In Greater China, UOBKH notes that the property market remains under manageable pressure, with Hong Kong experiencing a boost in tourism and retail sales. This positive momentum is expected to continue, providing a favourable environment for investors.
Indonesia’s Alpha Picks portfolio performed well in May, with most stocks showing positive results. However, GOTO and BUKA were exceptions, underperforming during the period. The report suggests that investors should remain cautious but optimistic about the region’s potential.
In Malaysia, CIMB Group’s first-quarter earnings met expectations, driven by reduced provisions. The bank maintains a “Hold” rating due to regional headwinds, with a target price of $1.63 (RM7.70). Mah Sing Group’s property segment is expected to remain resilient, despite slower-than-anticipated progress in its data centre ventures.

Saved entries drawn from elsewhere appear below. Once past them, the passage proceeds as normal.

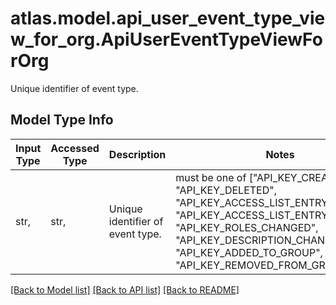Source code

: # atlas.model.api_user_event_type_view_for_org.ApiUserEventTypeViewForOrg

Unique identifier of event type.

## Model Type Info
Input Type | Accessed Type | Description | Notes
------------ | ------------- | ------------- | -------------
str,  | str,  | Unique identifier of event type. | must be one of ["API_KEY_CREATED", "API_KEY_DELETED", "API_KEY_ACCESS_LIST_ENTRY_ADDED", "API_KEY_ACCESS_LIST_ENTRY_DELETED", "API_KEY_ROLES_CHANGED", "API_KEY_DESCRIPTION_CHANGED", "API_KEY_ADDED_TO_GROUP", "API_KEY_REMOVED_FROM_GROUP", ] 

[[Back to Model list]](../../README.md#documentation-for-models) [[Back to API list]](../../README.md#documentation-for-api-endpoints) [[Back to README]](../../README.md)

Singapore’s Alpha Picks portfolio outperformed the STI, with a notable 5.4 percentage point lead. UOBKH recommends adding stocks such as CD, CSSC, FRKN, FEH, and IFAST, whilst removing SCI, MPM, OTEK, and SIE from the portfolio.
Overall, UOBKH’s strategies reflect a cautious yet optimistic outlook across the regions, with specific stock recommendations aimed at capitalising on market trends and opportunities.